The case for two semantic webs

This article appears in the issue June 2006, [Vol 15, Issue 6]


   Bookmark and Share

The Web is semantic. It has to be because we've written it. It is an endless ocean of words and deliberately created images. Every link in every blog post also has meaning, and almost always that meaning is expressed explicitly or is blindingly clear from context: not simply "Click here and you'll get a surprise" but "Click here to read Glenn's latest bad idea" or "Click here to hear why Shelley thinks the tech conference she was at stacked the deck against women." One way or another, Web pages almost always tell us what the destination of the link is about, and often what we ought to think about it.

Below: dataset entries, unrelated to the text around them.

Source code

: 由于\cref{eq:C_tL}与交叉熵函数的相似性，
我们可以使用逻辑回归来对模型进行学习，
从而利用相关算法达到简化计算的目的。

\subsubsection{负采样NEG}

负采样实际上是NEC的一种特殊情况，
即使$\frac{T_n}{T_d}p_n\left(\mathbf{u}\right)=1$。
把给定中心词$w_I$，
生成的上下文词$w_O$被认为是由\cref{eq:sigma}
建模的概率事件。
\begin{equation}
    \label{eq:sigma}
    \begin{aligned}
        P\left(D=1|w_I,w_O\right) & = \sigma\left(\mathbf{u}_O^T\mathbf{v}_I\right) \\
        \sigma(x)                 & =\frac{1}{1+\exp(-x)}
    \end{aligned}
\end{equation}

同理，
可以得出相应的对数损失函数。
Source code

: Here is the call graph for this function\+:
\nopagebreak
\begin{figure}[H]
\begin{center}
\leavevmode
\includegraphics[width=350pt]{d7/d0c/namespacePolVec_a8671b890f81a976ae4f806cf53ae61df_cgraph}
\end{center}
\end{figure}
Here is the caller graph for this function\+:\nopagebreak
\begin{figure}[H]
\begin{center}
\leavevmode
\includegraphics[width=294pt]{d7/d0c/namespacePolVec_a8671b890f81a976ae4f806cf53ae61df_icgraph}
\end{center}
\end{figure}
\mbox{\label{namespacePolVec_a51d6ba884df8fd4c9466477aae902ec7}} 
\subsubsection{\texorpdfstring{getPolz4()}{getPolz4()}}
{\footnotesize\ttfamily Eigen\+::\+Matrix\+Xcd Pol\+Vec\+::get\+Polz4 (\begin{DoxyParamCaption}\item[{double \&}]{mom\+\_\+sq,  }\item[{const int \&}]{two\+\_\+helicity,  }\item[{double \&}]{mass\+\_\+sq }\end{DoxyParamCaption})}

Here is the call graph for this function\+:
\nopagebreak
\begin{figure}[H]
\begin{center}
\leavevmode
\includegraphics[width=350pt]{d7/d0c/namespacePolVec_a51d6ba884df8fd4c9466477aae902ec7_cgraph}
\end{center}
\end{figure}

So, when Tim Berners-Lee issued the call for the Semantic Web, it wasn't because there weren't enough meaningful phrases online. The problem he saw was that HTML, the syntax of the Web, didn't include enough meaning: The meaning was "trapped" in language, not in code. At the code level, all links are the same----even though that code is almost always embedded in a sentence that contextualizes the link. So, Berners-Lee suggested a syntax that would capture the meaning expressed on pages in a way that computers could process.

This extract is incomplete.